§ RECORDED INFORMATION:
● ● ● ● ●

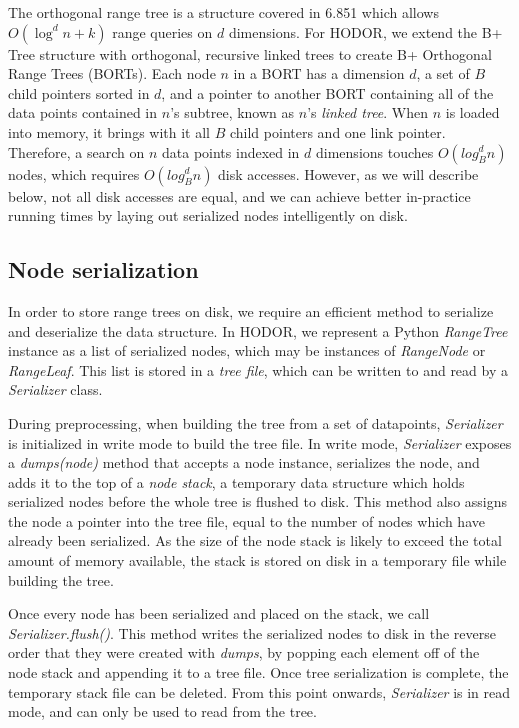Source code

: \documentclass[11pt, oneside]{article}
\newcommand{\ms}{\textit}
\begin{document}
The orthogonal range tree is a structure covered in 6.851 which allows
$O(\log^d n + k)$ range queries on $d$ dimensions. For HODOR, we extend the B+
Tree structure with orthogonal, recursive linked trees to create B+ Orthogonal
Range Trees (BORTs). Each node $n$ in a BORT has a dimension $d$, a set of $B$
child pointers sorted in $d$, and a pointer to another BORT containing all of
the data points contained in $n$'s subtree, known as $n$'s \textit{linked
tree}. When $n$ is loaded into memory, it brings with it all $B$ child pointers
and one link pointer. Therefore, a search on $n$ data points indexed in $d$
dimensions touches $O(log^d_B n)$ nodes, which requires $O(log^d_B n)$ disk
accesses.  However, as we will describe below, not all disk accesses are equal,
and we can achieve better in-practice running times by laying out serialized
nodes intelligently on disk.

\subsection{Node serialization}

In order to store range trees on disk, we require an efficient method to
serialize and deserialize the data structure. In HODOR, we represent a Python
\ms{RangeTree} instance as a list of serialized nodes, which may be instances of
\ms{RangeNode} or \ms{RangeLeaf}. This list is stored in a \textit{tree file}, which
can be written to and read by a \ms{Serializer} class. 

During preprocessing, when building the tree from a set of datapoints,
\ms{Serializer} is initialized in write mode to build the tree file. In write
mode, \ms{Serializer} exposes a \ms{dumps(node)} method that accepts a
node instance, serializes the node, and adds it to the top of a \textit{node stack},
a temporary data structure which holds serialized nodes before the whole tree is
flushed to disk. This method also assigns the node a pointer into the tree file,
equal to the number of nodes which have already been serialized. As the size of
the node stack is likely to exceed the total amount of memory available, the
stack is stored on disk in a temporary file while building the tree. 

Once every node has been serialized and placed on the stack, we call
\ms{Serializer.flush()}. This method writes the serialized nodes to disk in the
reverse order that they were created with \ms{dumps}, by popping each element
off of the node stack and appending it to a tree file. Once tree serialization
is complete, the temporary stack file can be deleted. From this point onwards,
\ms{Serializer} is in read mode, and can only be used to read from the tree.
\end{document}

● ● ● ● ●

§ HOW TO COMPLETE THIS TASK:
Filter the entries by the string "dumps" and copy each matching line.

§ ANSWER FOR THIS EXERCISE:
mode, \ms{Serializer} exposes a \ms{dumps(node)} method that accepts a
reverse order that they were created with \ms{dumps}, by popping each element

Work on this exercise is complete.